**WHAT YOU HAVE TO DO**. Please print every record below exactly as it appears.

**INPUT**.
☆ ☆ ☆

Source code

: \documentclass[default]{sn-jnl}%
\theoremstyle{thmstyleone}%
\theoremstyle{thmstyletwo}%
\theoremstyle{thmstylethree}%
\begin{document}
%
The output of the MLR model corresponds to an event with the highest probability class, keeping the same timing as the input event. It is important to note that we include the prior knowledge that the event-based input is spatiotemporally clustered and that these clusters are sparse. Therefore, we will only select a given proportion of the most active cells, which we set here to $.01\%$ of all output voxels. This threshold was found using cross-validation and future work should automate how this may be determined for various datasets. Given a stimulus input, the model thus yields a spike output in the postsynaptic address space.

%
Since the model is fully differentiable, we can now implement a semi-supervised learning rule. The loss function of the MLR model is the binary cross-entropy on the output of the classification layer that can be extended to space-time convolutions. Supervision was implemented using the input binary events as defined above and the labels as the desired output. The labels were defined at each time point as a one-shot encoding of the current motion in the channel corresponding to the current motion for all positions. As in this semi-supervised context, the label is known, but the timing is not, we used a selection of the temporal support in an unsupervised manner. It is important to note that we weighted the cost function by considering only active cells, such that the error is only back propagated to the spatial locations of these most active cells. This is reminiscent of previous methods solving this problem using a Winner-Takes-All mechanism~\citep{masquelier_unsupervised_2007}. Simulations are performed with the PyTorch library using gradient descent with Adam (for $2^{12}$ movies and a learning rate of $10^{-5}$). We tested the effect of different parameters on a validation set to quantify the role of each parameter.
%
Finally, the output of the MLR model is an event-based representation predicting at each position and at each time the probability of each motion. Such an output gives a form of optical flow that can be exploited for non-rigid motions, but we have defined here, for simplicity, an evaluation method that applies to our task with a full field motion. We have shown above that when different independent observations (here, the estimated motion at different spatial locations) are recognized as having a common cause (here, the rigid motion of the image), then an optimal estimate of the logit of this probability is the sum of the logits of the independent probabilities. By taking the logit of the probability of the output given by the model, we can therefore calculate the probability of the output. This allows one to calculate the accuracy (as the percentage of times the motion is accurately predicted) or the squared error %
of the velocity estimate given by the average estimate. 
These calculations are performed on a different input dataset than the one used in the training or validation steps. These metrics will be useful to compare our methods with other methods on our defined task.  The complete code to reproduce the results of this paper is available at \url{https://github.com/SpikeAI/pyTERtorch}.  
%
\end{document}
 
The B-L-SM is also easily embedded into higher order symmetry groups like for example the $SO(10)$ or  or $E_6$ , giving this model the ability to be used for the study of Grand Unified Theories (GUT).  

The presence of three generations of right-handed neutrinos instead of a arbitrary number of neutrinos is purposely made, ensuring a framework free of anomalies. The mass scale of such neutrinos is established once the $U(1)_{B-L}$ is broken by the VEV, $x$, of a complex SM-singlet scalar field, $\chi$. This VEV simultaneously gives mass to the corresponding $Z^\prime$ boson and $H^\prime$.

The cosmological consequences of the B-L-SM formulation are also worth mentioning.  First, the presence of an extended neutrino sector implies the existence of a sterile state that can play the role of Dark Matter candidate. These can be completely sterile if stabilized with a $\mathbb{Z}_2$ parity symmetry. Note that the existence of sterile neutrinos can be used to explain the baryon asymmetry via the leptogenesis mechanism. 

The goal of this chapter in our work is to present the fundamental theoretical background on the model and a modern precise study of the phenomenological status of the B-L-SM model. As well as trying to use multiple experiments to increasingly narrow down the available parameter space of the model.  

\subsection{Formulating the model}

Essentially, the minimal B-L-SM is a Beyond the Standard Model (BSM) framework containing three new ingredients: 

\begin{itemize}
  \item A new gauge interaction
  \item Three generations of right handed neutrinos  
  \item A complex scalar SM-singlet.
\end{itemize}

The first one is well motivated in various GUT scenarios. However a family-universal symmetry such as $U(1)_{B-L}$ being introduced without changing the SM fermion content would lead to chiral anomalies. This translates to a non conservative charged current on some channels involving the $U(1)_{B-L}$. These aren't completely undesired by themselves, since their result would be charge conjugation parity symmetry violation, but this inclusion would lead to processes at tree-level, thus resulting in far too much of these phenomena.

☆ ☆ ☆

**RESULT FOR THIS TASK**.
Source code

: \documentclass[default]{sn-jnl}%
\theoremstyle{thmstyleone}%
\theoremstyle{thmstyletwo}%
\theoremstyle{thmstylethree}%
\begin{document}
%
The output of the MLR model corresponds to an event with the highest probability class, keeping the same timing as the input event. It is important to note that we include the prior knowledge that the event-based input is spatiotemporally clustered and that these clusters are sparse. Therefore, we will only select a given proportion of the most active cells, which we set here to $.01\%$ of all output voxels. This threshold was found using cross-validation and future work should automate how this may be determined for various datasets. Given a stimulus input, the model thus yields a spike output in the postsynaptic address space.

%
Since the model is fully differentiable, we can now implement a semi-supervised learning rule. The loss function of the MLR model is the binary cross-entropy on the output of the classification layer that can be extended to space-time convolutions. Supervision was implemented using the input binary events as defined above and the labels as the desired output. The labels were defined at each time point as a one-shot encoding of the current motion in the channel corresponding to the current motion for all positions. As in this semi-supervised context, the label is known, but the timing is not, we used a selection of the temporal support in an unsupervised manner. It is important to note that we weighted the cost function by considering only active cells, such that the error is only back propagated to the spatial locations of these most active cells. This is reminiscent of previous methods solving this problem using a Winner-Takes-All mechanism~\citep{masquelier_unsupervised_2007}. Simulations are performed with the PyTorch library using gradient descent with Adam (for $2^{12}$ movies and a learning rate of $10^{-5}$). We tested the effect of different parameters on a validation set to quantify the role of each parameter.
%
Finally, the output of the MLR model is an event-based representation predicting at each position and at each time the probability of each motion. Such an output gives a form of optical flow that can be exploited for non-rigid motions, but we have defined here, for simplicity, an evaluation method that applies to our task with a full field motion. We have shown above that when different independent observations (here, the estimated motion at different spatial locations) are recognized as having a common cause (here, the rigid motion of the image), then an optimal estimate of the logit of this probability is the sum of the logits of the independent probabilities. By taking the logit of the probability of the output given by the model, we can therefore calculate the probability of the output. This allows one to calculate the accuracy (as the percentage of times the motion is accurately predicted) or the squared error %
of the velocity estimate given by the average estimate. 
These calculations are performed on a different input dataset than the one used in the training or validation steps. These metrics will be useful to compare our methods with other methods on our defined task.  The complete code to reproduce the results of this paper is available at \url{https://github.com/SpikeAI/pyTERtorch}.  
%
\end{document}
 
The B-L-SM is also easily embedded into higher order symmetry groups like for example the $SO(10)$ or  or $E_6$ , giving this model the ability to be used for the study of Grand Unified Theories (GUT).  

The presence of three generations of right-handed neutrinos instead of a arbitrary number of neutrinos is purposely made, ensuring a framework free of anomalies. The mass scale of such neutrinos is established once the $U(1)_{B-L}$ is broken by the VEV, $x$, of a complex SM-singlet scalar field, $\chi$. This VEV simultaneously gives mass to the corresponding $Z^\prime$ boson and $H^\prime$.

The cosmological consequences of the B-L-SM formulation are also worth mentioning.  First, the presence of an extended neutrino sector implies the existence of a sterile state that can play the role of Dark Matter candidate. These can be completely sterile if stabilized with a $\mathbb{Z}_2$ parity symmetry. Note that the existence of sterile neutrinos can be used to explain the baryon asymmetry via the leptogenesis mechanism. 

The goal of this chapter in our work is to present the fundamental theoretical background on the model and a modern precise study of the phenomenological status of the B-L-SM model. As well as trying to use multiple experiments to increasingly narrow down the available parameter space of the model.  

\subsection{Formulating the model}

Essentially, the minimal B-L-SM is a Beyond the Standard Model (BSM) framework containing three new ingredients: 

\begin{itemize}
  \item A new gauge interaction
  \item Three generations of right handed neutrinos  
  \item A complex scalar SM-singlet.
\end{itemize}

The first one is well motivated in various GUT scenarios. However a family-universal symmetry such as $U(1)_{B-L}$ being introduced without changing the SM fermion content would lead to chiral anomalies. This translates to a non conservative charged current on some channels involving the $U(1)_{B-L}$. These aren't completely undesired by themselves, since their result would be charge conjugation parity symmetry violation, but this inclusion would lead to processes at tree-level, thus resulting in far too much of these phenomena.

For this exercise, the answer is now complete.